My reasoning is related to a claim that Bender makes in the paper linked above: “the process of acquiring a linguistic system, like human communication generally, relies on joint attention and intersubjectivity: the ability to be aware of what another human is attending to and guess what they are intending to communicate.” But work needs to be done to clarify what this means and why joint attention and intersubjectivity are so important.

This is where Donald Davidson’s idea of radical interpretation is helpful. He asks us to consider what’s required to learn a language from scratch. Suppose a learner is dropped in a completely novel linguistic situation—say, the Amazonian rainforest—with no prior knowledge of the vernacular. He encounters a tribesman, who points at a jaguar and says “gavagai.” What does “gavagai” mean? We might assume—and the learner might assume—“gavagai” means jaguar. But “gavagai” could mean all sorts of things: the color of the jaguar, its quantity, shape, size, that it belongs to the tribesman, a cause of the jaguar, something the jaguar is part of, and so on. There’s no instruction manual for what kind of thing the tribesman is pointing at (If there was, that too would have to be interpreted!). Interpretation is indeterminate, to use Davidson’s term. Wittgenstein makes the same point in the early sections of his Philosophical Investigations where he discusses grammatical kinds: pointing only has meaning when we understand what kind of thing we are pointing at.

So how do we break into a language, how do we build up meaning at all, if we have no way of getting to the “right” interpretation? We have to have some way of believing that the tribesman is assenting to propositions, that he has beliefs. Maybe his facial expressions clue us in or his tone of voice (Is he excited? In pain?). Maybe he isn’t pointing; we rely upon the orientation of his body or movements of his eyes. Maybe the jaguar is hot pink, so we assume he means the jaguar’s color. Maybe the jaguar is nuzzling his leg so we assume he means a relationship he has to the jaguar, e.g. that the jaguar is his pet.

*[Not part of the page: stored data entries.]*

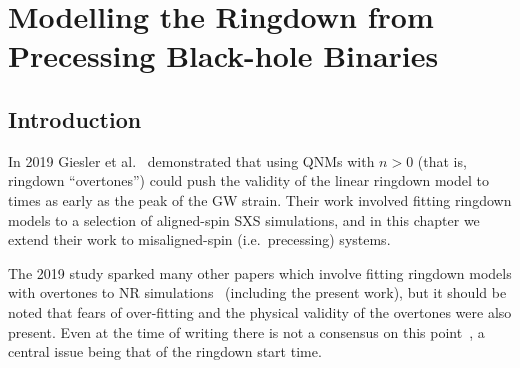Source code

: 
\chapter{Modelling the Ringdown from Precessing Black-hole Binaries}
\label{Chapter2}

\section{Introduction}
\label{ch2:sec:introduction}

In 2019 Giesler et al.~\cite{Giesler:2019uxc} demonstrated that using QNMs with $n > 0$ (that is, ringdown ``overtones'') could push the validity of the linear ringdown model to times as early as the peak of the GW strain. 
Their work involved fitting ringdown models to a selection of aligned-spin SXS simulations, and in this chapter we extend their work to misaligned-spin (i.e.\ precessing) systems.

The 2019 study sparked many other papers which involve fitting ringdown models with overtones to NR simulations~\cite{Bhagwat:2019dtm, Ota:2019bzl, JimenezForteza:2020cve, Cook:2020otn, Dhani:2020nik, Mourier:2020mwa, Dhani:2021vac, Forteza:2021wfq, MaganaZertuche:2021syq} (including the present work), but it should be noted that fears of over-fitting and the physical validity of the overtones were also present.
Even at the time of writing there is not a consensus on this point~\cite{Baibhav:2023clw, Nee:2023osy}, a central issue being that of the ringdown start time.

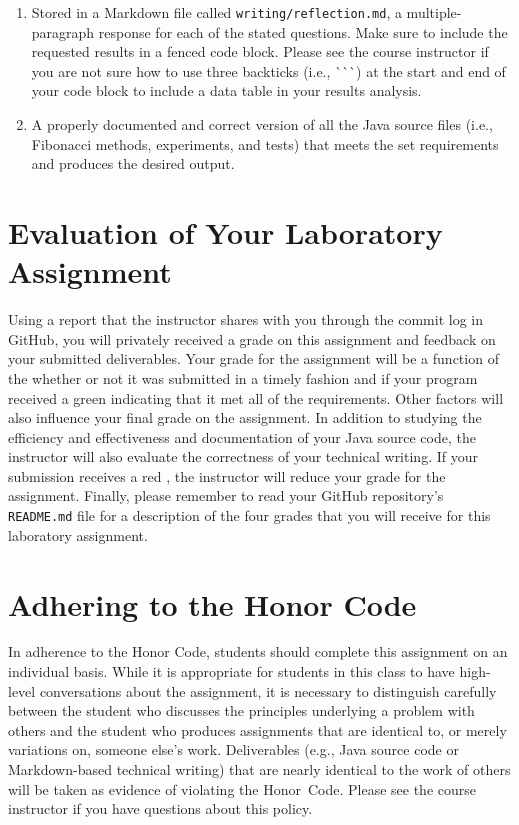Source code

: \documentclass[11pt]{article}
\newcommand{\reflection}{\lstinline{writing/reflection.md}}
\newcommand{\backticktrick}{\`{}\`{}\`{}}
\newcommand{\program}[1]{\lstinline{#1}}
\newcommand{\checkmark}{\ding{51}}
\newcommand{\naughtmark}{\ding{55}}
\begin{document}
\begin{enumerate}

  \setlength{\itemsep}{0in}

\item Stored in a Markdown file called \reflection{}, a multiple-paragraph
  response for each of the stated questions. Make sure to include the requested
  results in a fenced code block. Please see the course instructor if you are
  not sure how to use three backticks (i.e., \backticktrick{}) at the start and
  end of your code block to include a data table in your results analysis.

\item A properly documented and correct version of all the Java source files
  (i.e., Fibonacci methods, experiments, and tests) that meets the set
  requirements and produces the desired output.

\end{enumerate}

\section*{Evaluation of Your Laboratory Assignment}

Using a report that the instructor shares with you through the commit log in
GitHub, you will privately received a grade on this assignment and feedback on
your submitted deliverables. Your grade for the assignment will be a function of
the whether or not it was submitted in a timely fashion and if your program
received a green \checkmark{} indicating that it met all of the requirements.
Other factors will also influence your final grade on the assignment. In
addition to studying the efficiency and effectiveness and documentation of your
Java source code, the instructor will also evaluate the correctness of your
technical writing. If your submission receives a red \naughtmark{}, the
instructor will reduce your grade for the assignment. Finally, please remember
to read your GitHub repository's \program{README.md} file for a description of
the four grades that you will receive for this laboratory assignment.

\section*{Adhering to the Honor Code}

In adherence to the Honor Code, students should complete this assignment on an
individual basis. While it is appropriate for students in this class to have
high-level conversations about the assignment, it is necessary to distinguish
carefully between the student who discusses the principles underlying a problem
with others and the student who produces assignments that are identical to, or
merely variations on, someone else's work. Deliverables (e.g., Java source code
or Markdown-based technical writing) that are nearly identical to the work of
others will be taken as evidence of violating the \mbox{Honor Code}. Please see
the course instructor if you have questions about this policy.
\end{document}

Somehow, we make an assumption about what the tribesman believes. Maybe that’s, “There is a jaguar.” We ascribe that belief to him and so come to believe that “gavagai” means jaguar. Or if the jaguar is hot pink, we assume the tribesman believes, “That jaguar is hot pink,” and that “gavagai” means hot pink. Perhaps future interactions with the tribesman will confirm either of these assumptions. Perhaps they won’t, and we will revise our assumption.

The point is that it is only by ascribing our own beliefs to the tribesman—by developing intersubjectivity for us to live in together—that we’re able to break into his language at all. Without building this intersubjectivity through joint attention, we have no way to mean anything. Without intersubjectivity, there are just forms—sounds, lips moving, pointing—that are indeterminate and meaningless.

What does this mean for LLMs? Once we understand that meaning only comes from assumptions about the beliefs of another, gut reactions we all more or less share, we realize that LLMs don’t have the ability to get the process of meaning started. It’s true that, like all forms of self-supervised machine learning, LLMs make assumptions. They calculate what a statistically likely next word is, given a prompt and their training data, and so assume that is a correct next word. But they don’t make assumptions about the beliefs of others.